Month by Month open 2One of the resources I’ve relied on for several years to help answer garden questions is a book titled Month-By-Month Gardening in Tennessee & Kentucky, by award-winning garden writer Judy Lowe. The book was first published more than a decade ago by Cool Springs Press, and it holds a wealth of easy-to-understand information that is useful for gardeners in the southeast U.S., both novices and those with more experience.

There’s a new version of the book out now, also published by Cool Springs Press. I’m looking at the two books side by side, and loving the fact that I can find much of the same useful information in a glossy new format. (Read on for details of a chance to win a copy of the book!)

Judy Lowe crop“The information has stayed pretty much the same, the activities are the same. But for those people who want to know everything in a month in a few pages, they will like this,” Judy told me when we talked by phone earlier this week.

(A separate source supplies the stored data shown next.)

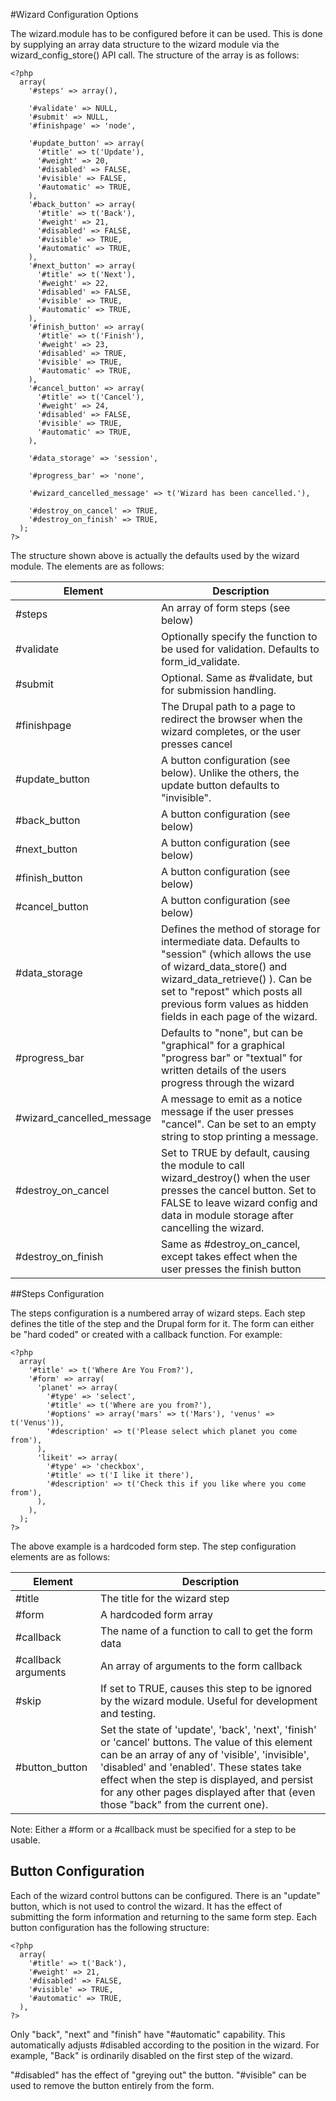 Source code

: #Wizard Configuration Options

The wizard.module has to be configured before it can be used. This is done by supplying an array data structure to the wizard module via the wizard_config_store() API call. The structure of the array is as follows:
```
<?php
  array(
    '#steps' => array(),

    '#validate' => NULL,
    '#submit' => NULL,
    '#finishpage' => 'node',

    '#update_button' => array(
      '#title' => t('Update'),
      '#weight' => 20,
      '#disabled' => FALSE,
      '#visible' => FALSE,
      '#automatic' => TRUE,
    ),
    '#back_button' => array(
      '#title' => t('Back'),
      '#weight' => 21,
      '#disabled' => FALSE,
      '#visible' => TRUE,
      '#automatic' => TRUE,
    ),
    '#next_button' => array(
      '#title' => t('Next'),
      '#weight' => 22,
      '#disabled' => FALSE,
      '#visible' => TRUE,
      '#automatic' => TRUE,
    ),
    '#finish_button' => array(
      '#title' => t('Finish'),
      '#weight' => 23,
      '#disabled' => TRUE,
      '#visible' => TRUE,
      '#automatic' => TRUE,
    ),
    '#cancel_button' => array(
      '#title' => t('Cancel'),
      '#weight' => 24,
      '#disabled' => FALSE,
      '#visible' => TRUE,
      '#automatic' => TRUE,
    ),

    '#data_storage' => 'session',

    '#progress_bar' => 'none',

    '#wizard_cancelled_message' => t('Wizard has been cancelled.'),

    '#destroy_on_cancel' => TRUE,
    '#destroy_on_finish' => TRUE,
  );
?>
```
The structure shown above is actually the defaults used by the wizard module. The elements are as follows:

Element | Description
------- | -----------
#steps | An array of form steps (see below)
#validate | Optionally specify the function to be used for validation. Defaults to form_id_validate.
#submit | Optional. Same as #validate, but for submission handling.
#finishpage | The Drupal path to a page to redirect the browser when the wizard completes, or the user presses cancel
#update_button | A button configuration (see below). Unlike the others, the update button defaults to "invisible".
#back_button | A button configuration (see below)
#next_button | A button configuration (see below)
#finish_button | A button configuration (see below)
#cancel_button | A button configuration (see below)
#data_storage | Defines the method of storage for intermediate data. Defaults to "session" (which allows the use of wizard_data_store() and wizard_data_retrieve() ). Can be set to "repost" which posts all previous form values as hidden fields in each page of the wizard.
#progress_bar | Defaults to "none", but can be "graphical" for a graphical "progress bar" or "textual" for written details of the users progress through the wizard
#wizard_cancelled_message | A message to emit as a notice message if the user presses "cancel". Can be set to an empty string to stop printing a message.
#destroy_on_cancel | Set to TRUE by default, causing the module to call wizard_destroy() when the user presses the cancel button. Set to FALSE to leave wizard config and data in module storage after cancelling the wizard.
#destroy_on_finish | Same as #destroy_on_cancel, except takes effect when the user presses the finish button

##Steps Configuration

The steps configuration is a numbered array of wizard steps. Each step defines the title of the step and the Drupal form for it. The form can either be "hard coded" or created with a callback function. For example:
```
<?php
  array(
    '#title' => t('Where Are You From?'),
    '#form' => array(
      'planet' => array(
        '#type' => 'select',
        '#title' => t('Where are you from?'),
        '#options' => array('mars' => t('Mars'), 'venus' => t('Venus')),
        '#description' => t('Please select which planet you come from'),
      ),
      'likeit' => array(
        '#type' => 'checkbox',
        '#title' => t('I like it there'),
        '#description' => t('Check this if you like where you come from'),
      ),
    ),
  );
?>
```
The above example is a hardcoded form step. The step configuration elements are as follows:

Element | Description
------- | -----------
#title | The title for the wizard step
#form | A hardcoded form array
#callback | The name of a function to call to get the form data
#callback arguments | An array of arguments to the form callback
#skip | If set to TRUE, causes this step to be ignored by the wizard module. Useful for development and testing.
#button_button | Set the state of 'update', 'back', 'next', 'finish' or 'cancel' buttons. The value of this element can be an array of any of 'visible', 'invisible', 'disabled' and 'enabled'. These states take effect when the step is displayed, and persist for any other pages displayed after that (even those "back" from the current one).

Note: Either a #form or a #callback must be specified for a step to be usable.
## Button Configuration

Each of the wizard control buttons can be configured. There is an "update" button, which is not used to control the wizard. It has the effect of submitting the form information and returning to the same form step. Each button configuration has the following structure:
```
<?php
  array(
    '#title' => t('Back'),
    '#weight' => 21,
    '#disabled' => FALSE,
    '#visible' => TRUE,
    '#automatic' => TRUE,
  ),
?>
```
Only "back", "next" and "finish" have "#automatic" capability. This automatically adjusts #disabled according to the position in the wizard. For example, "Back" is ordinarily disabled on the first step of the wizard.

"#disabled" has the effect of "greying out" the button. "#visible" can be used to remove the button entirely from the form.
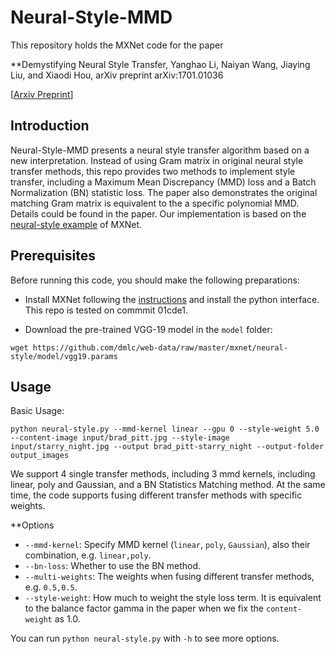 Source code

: # Neural-Style-MMD

This repository holds the MXNet code for the paper

>
**Demystifying Neural Style Transfer,
Yanghao Li, Naiyan Wang, Jiaying Liu, and Xiaodi Hou,
arXiv preprint arXiv:1701.01036
>
[[Arxiv Preprint](https://arxiv.org/abs/1701.01036)]


## Introduction

Neural-Style-MMD presents a neural style transfer algorithm based on a new interpretation. Instead of using Gram matrix in original neural style transfer methods, this repo provides two methods to implement style transfer, including a Maximum Mean Discrepancy (MMD) loss and a Batch Normalization (BN) statistic loss. The paper also demonstrates the original matching Gram matrix is equivalent to the a specific polynomial MMD. Details could be found in the paper. Our implementation is based on the [neural-style example](https://github.com/dmlc/mxnet/tree/master/example/neural-style) of MXNet.

## Prerequisites

Before running this code, you should make the following preparations:

* Install MXNet following the [instructions](http://mxnet.io/get_started/index.html#setup-and-installation) and install the python interface. This repo is tested on commmit 01cde1.

* Download the pre-trained VGG-19 model in the `model` folder:
```shell
wget https://github.com/dmlc/web-data/raw/master/mxnet/neural-style/model/vgg19.params
```

## Usage

Basic Usage:
```shell
python neural-style.py --mmd-kernel linear --gpu 0 --style-weight 5.0 --content-image input/brad_pitt.jpg --style-image input/starry_night.jpg --output brad_pitt-starry_night --output-folder output_images
```
We support 4 single transfer methods, including 3 mmd kernels, including linear, poly and Gaussian, and a BN Statistics Matching method. At the same time, the code supports fusing different transfer methods with specific weights.

**Options
* `--mmd-kernel`: Specify MMD kernel (`linear`, `poly`, `Gaussian`), also their combination, e.g. `linear,poly`.
* `--bn-loss`: Whether to use the BN method. 
* `--multi-weights`: The weights when fusing different transfer methods, e.g. `0.5,0.5`.
* `--style-weight`: How much to weight the style loss term. It is equivalent to the balance factor gamma in the paper when we fix the `content-weight` as 1.0.

You can run `python neural-style.py` with `-h` to see more options.


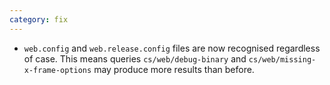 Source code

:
```yaml
---
category: fix
---
```

* `web.config` and `web.release.config` files are now recognised regardless of case. This means queries `cs/web/debug-binary` and `cs/web/missing-x-frame-options` may produce more results than before.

What’s different? In the old format, the book is divided into categories – Annuals, Bulbs, Herbs & Vegetables, Houseplants, and so on – and each category is divided into months, generally with two pages for each month. Each month has information about planning, planting, care, watering, fertilizing and problems, with a timely tip or two.

The new, more compact, full-color glossy Month-By-Month Gardening is divided into months, using subheads, making it easier to see at a glance what needs to be done in each category that month. Each month has several “Here’s How” sidebars, and there are color pictures of plants, planting techniques, a few common garden pests and more. The pictures are especially useful.

“It does help, if you are new to gardening or don’t know a lot about it, to see those pictures — the close-ups, the illustrations,” Judy said. Some garden books are written in “garden language” that a new gardener has not yet learned. “Novice gardeners feel more comforted by seeing pictures and illustrations.”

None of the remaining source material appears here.